There are a lot of bare spots in this garden (actually, all of my gardens, which is something I’m discovering as I free them from weeds), so filled them in with 75 kale seedlings. I planted Redbor kale seedlings in one segment and Lacinato in the other two. If they grow well, and I hope they do, I think it will be a really interesting look to the garden. Maybe by the end of summer I’ll be able to call the circle garden (which is very much an oval) the kale garden.
We’ve had a very wet and cool spring and the amount of weeds is astonishingly. Some kind of
vetch (see note in caption) seems to have taken over the garden and I’m literally pulling it out by the handful.
The potato towers are finally starting to show some signs of life. As you can see, there are plenty of shoots popping out and up. I’ve been “hilling up” the compost on the top of towers as the shoots grow. Other than that, I’ve done very little with the towers since I planted them. I have occasionally taken the hose and made an attempt to water the entire thing, but that’s about it. I’m starting to lose hope that the entire tower will be covered in green leaves, but there is a long summer of growing to go yet so we’ll see.
I successfully moved the compost bin and ended up going with the sunnier location by the vegetable gardens. I actually tucked it a little more under the tree than I intended to, but once I dug out the trench to level it, I wasn’t going to dig it again, so that’s where it ended up. There was some lovely finished compost lurking at the bottom of the bin that I’ve been happily using. I’m throwing all the unfinished bits back in and starting to make some new layers as well. Because its the time of year for lots of greens (plant trimmings and kitchen waste; I never put in weeds), I got a supply of newsprint trimmings from work to serve as “browns” in the pile until some fallen leaves are available in autumn.
|A few brave tomatoes have made an appearance but I don’t see them ripening any time soon.|
It has not been very summerlike here so the tomatoes have done very little growing, but so far my new method of staking is working out pretty well. One of the jute strings broke off at ground level. I’m hoping this does not happen to the rest. I had some excess at the top so I lowered that and tucked the bottom back into the soil as firmly as I could.
|The “before” shot of the garage taken last fall. Check out that mossy roof!|
Hallelujah, I found someone to paint the garage and with luck it will be finished by the end of the week.

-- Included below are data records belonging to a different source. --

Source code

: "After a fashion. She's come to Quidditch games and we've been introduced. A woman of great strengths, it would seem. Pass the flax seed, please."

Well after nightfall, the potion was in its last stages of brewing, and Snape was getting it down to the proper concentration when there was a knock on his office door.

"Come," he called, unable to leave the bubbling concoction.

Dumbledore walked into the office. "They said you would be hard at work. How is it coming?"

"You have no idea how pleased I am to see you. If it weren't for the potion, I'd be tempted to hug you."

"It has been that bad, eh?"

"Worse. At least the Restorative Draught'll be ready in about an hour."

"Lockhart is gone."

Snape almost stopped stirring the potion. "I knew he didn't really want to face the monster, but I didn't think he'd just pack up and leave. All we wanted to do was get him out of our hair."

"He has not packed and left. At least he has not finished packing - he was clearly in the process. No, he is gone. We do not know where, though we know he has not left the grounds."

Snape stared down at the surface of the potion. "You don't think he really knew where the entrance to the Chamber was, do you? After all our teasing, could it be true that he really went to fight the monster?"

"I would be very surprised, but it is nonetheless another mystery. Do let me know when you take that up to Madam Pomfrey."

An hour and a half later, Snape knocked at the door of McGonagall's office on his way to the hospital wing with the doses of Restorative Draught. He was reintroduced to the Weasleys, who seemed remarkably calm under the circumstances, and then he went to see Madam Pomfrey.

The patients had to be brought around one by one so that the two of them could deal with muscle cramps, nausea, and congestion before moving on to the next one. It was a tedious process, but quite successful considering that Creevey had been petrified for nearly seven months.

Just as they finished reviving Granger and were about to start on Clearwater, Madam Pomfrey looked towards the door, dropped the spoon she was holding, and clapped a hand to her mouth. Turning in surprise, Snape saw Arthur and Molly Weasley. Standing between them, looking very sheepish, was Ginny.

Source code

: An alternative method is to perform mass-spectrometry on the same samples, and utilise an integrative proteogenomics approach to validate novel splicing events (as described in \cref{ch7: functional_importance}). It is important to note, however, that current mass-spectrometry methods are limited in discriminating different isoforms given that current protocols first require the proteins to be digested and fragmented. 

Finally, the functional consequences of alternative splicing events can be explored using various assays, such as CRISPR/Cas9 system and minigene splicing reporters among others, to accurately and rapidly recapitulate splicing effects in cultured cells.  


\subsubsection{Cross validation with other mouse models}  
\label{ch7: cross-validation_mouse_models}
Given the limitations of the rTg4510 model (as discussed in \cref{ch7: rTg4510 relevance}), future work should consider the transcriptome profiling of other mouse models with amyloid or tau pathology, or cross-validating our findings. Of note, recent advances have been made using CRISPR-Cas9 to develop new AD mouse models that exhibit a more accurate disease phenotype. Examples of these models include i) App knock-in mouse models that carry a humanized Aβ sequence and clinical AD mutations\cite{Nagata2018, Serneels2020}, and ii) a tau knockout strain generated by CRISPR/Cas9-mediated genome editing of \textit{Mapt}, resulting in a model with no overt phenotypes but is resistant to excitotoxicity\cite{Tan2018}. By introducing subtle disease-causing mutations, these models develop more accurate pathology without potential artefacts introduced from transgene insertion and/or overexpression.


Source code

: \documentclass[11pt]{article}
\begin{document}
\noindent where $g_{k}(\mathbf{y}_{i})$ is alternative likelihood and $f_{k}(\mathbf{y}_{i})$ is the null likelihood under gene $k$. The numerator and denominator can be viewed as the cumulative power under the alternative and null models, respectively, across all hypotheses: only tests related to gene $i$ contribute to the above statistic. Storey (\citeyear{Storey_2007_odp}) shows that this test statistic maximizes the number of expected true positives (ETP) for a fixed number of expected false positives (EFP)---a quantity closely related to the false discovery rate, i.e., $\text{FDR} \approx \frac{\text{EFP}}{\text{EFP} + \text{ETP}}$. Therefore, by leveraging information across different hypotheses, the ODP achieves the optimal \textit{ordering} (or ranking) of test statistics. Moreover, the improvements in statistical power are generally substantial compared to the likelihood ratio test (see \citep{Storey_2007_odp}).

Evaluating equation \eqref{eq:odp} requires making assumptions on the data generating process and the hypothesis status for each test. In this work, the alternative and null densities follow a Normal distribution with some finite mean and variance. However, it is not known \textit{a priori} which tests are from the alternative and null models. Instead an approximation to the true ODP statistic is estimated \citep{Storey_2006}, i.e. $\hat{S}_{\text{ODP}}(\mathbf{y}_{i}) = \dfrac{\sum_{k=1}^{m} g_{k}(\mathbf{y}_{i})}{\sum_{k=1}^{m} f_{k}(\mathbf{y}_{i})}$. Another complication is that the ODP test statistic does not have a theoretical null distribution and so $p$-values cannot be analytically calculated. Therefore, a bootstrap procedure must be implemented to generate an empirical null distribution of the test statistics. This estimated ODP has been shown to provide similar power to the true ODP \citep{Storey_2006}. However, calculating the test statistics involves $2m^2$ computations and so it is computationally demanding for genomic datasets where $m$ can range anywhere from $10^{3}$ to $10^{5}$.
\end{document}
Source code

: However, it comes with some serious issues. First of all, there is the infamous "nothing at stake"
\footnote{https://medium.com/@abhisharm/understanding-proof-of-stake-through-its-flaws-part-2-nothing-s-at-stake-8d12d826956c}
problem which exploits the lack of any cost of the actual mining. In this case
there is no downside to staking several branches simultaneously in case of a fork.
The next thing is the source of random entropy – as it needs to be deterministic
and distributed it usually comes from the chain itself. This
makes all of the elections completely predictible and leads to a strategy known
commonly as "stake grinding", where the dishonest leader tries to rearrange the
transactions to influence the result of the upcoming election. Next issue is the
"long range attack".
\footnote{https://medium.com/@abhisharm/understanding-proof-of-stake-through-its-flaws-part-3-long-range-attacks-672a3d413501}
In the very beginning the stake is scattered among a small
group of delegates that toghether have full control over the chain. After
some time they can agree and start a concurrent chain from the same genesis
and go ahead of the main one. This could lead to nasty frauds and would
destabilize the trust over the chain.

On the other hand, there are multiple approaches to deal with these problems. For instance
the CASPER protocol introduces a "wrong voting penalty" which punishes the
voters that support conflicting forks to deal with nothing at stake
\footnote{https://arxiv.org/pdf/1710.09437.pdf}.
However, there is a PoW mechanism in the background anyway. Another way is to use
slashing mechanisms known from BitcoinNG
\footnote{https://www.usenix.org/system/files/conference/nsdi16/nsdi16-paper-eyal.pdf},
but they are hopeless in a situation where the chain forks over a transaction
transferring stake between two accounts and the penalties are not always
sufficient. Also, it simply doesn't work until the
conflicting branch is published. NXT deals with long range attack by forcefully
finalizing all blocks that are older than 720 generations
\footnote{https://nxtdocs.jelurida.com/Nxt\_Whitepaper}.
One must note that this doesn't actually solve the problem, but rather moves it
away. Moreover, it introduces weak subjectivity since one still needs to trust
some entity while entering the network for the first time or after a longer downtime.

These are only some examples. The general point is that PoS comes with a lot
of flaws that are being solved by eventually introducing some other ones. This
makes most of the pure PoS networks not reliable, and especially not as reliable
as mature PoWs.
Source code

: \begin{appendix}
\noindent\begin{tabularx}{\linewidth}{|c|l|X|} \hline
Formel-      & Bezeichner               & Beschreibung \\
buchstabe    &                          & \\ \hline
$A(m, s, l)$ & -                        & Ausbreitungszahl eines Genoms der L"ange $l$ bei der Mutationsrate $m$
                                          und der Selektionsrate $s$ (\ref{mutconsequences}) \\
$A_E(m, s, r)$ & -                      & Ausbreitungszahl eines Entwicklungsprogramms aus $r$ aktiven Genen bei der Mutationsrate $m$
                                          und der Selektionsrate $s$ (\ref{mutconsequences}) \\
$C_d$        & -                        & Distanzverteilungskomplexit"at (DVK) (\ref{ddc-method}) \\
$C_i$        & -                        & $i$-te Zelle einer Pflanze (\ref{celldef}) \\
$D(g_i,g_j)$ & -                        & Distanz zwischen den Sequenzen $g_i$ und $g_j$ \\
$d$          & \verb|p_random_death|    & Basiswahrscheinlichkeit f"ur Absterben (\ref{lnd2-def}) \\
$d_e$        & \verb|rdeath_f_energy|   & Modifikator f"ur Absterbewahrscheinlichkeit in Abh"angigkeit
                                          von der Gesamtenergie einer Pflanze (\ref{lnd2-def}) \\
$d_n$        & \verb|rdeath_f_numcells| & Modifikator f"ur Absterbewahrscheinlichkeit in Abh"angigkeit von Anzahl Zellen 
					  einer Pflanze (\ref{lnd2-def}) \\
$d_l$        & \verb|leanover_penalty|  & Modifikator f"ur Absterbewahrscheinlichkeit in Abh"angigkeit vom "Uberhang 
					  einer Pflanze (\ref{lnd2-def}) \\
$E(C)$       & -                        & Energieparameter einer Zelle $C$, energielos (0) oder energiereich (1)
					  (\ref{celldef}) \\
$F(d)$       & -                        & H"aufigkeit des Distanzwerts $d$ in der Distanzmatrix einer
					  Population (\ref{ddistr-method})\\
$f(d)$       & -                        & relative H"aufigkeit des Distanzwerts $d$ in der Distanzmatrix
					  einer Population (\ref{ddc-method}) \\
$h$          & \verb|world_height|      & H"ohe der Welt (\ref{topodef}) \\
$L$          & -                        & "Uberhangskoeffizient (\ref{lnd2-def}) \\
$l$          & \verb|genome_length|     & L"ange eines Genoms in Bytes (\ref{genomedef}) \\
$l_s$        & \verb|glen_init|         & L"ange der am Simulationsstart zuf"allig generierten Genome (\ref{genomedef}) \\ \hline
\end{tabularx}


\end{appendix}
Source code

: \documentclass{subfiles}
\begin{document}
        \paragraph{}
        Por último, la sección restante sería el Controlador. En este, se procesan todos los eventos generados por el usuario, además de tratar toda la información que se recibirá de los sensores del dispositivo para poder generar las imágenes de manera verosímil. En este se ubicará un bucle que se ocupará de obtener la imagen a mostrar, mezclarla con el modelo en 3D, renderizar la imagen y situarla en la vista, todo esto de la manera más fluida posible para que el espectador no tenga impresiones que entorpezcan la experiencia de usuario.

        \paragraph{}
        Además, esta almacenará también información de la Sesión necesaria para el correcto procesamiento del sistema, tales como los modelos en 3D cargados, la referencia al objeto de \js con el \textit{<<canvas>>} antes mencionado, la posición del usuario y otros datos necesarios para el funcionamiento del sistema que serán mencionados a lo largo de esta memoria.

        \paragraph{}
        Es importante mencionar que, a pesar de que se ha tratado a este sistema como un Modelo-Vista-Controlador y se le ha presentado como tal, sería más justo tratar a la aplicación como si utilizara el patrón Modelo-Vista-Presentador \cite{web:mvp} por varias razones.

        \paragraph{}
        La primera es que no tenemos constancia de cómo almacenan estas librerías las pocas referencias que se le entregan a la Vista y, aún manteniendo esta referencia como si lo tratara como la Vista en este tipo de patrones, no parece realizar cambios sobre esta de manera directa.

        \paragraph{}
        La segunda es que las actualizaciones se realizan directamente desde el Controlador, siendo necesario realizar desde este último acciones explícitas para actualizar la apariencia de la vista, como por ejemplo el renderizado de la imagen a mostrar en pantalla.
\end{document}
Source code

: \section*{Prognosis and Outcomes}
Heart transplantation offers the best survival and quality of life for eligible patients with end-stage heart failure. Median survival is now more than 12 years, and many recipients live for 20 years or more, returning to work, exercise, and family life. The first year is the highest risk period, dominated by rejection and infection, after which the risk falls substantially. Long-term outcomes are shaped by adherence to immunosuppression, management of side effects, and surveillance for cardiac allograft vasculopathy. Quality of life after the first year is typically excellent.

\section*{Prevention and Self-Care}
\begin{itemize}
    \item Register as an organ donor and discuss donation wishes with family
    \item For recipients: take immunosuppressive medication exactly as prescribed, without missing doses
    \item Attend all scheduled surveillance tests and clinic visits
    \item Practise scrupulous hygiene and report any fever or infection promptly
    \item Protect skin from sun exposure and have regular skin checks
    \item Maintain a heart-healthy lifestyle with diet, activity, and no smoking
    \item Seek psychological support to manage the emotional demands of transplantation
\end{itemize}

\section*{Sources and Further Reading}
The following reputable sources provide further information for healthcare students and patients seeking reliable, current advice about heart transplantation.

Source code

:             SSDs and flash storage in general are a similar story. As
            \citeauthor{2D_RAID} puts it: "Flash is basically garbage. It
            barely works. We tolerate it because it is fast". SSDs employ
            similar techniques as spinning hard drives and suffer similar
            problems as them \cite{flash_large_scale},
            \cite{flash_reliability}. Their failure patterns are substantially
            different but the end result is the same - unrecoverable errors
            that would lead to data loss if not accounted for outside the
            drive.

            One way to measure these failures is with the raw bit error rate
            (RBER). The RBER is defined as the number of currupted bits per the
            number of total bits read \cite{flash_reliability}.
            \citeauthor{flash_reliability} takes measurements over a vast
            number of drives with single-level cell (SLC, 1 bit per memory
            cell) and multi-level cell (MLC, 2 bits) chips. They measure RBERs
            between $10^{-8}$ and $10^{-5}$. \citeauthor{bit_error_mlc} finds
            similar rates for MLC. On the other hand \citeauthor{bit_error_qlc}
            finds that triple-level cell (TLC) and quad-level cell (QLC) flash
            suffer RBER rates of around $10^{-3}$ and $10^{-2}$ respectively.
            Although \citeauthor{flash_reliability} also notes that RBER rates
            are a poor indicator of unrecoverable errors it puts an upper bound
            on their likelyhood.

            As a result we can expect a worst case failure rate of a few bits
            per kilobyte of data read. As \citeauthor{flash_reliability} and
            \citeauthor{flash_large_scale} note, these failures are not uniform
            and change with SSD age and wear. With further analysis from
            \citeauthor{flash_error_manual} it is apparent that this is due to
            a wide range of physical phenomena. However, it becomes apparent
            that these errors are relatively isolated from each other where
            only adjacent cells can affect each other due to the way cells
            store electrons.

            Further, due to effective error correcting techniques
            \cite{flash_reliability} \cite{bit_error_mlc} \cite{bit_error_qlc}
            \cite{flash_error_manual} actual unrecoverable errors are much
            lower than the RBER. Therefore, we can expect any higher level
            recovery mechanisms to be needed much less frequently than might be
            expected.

With all the work there is to do in the garden as well as a very busy sailing schedule (pretty much every weekend from now through August), I knew I wouldn’t have time to do all that scraping and painting and I didn’t want to look at an unfinished garage all summer.
I ended up choosing Ozark Shadows for the siding color (the top right in these photos), which was a favorite of many people. The trim will be Simply White, which is the same color as on the deck.
The rain barrel we put on the corner of the garage is already proving its value, even if I think it’s pretty ugly. The garden by the garage is right on the edge of reach of both hoses, so it has been very nice to be able to water that area from it. There’s not enough pressure in the hose to actually spray water, but it works great to just set by the base of new plants and give them a good soaking.
NEW BACK/SIDE GARDEN
It’s finished. Well as finished as any first-year garden ever is. I keep waiting for a nice day to take some photos, and that never seems to happen. I’ll show you soon and hope that the deer don’t eat it in the meantime (they’ve already munched my Sweet Summer Love clematis to the ground).
That’s what’s been happening here. What’s up in your garden?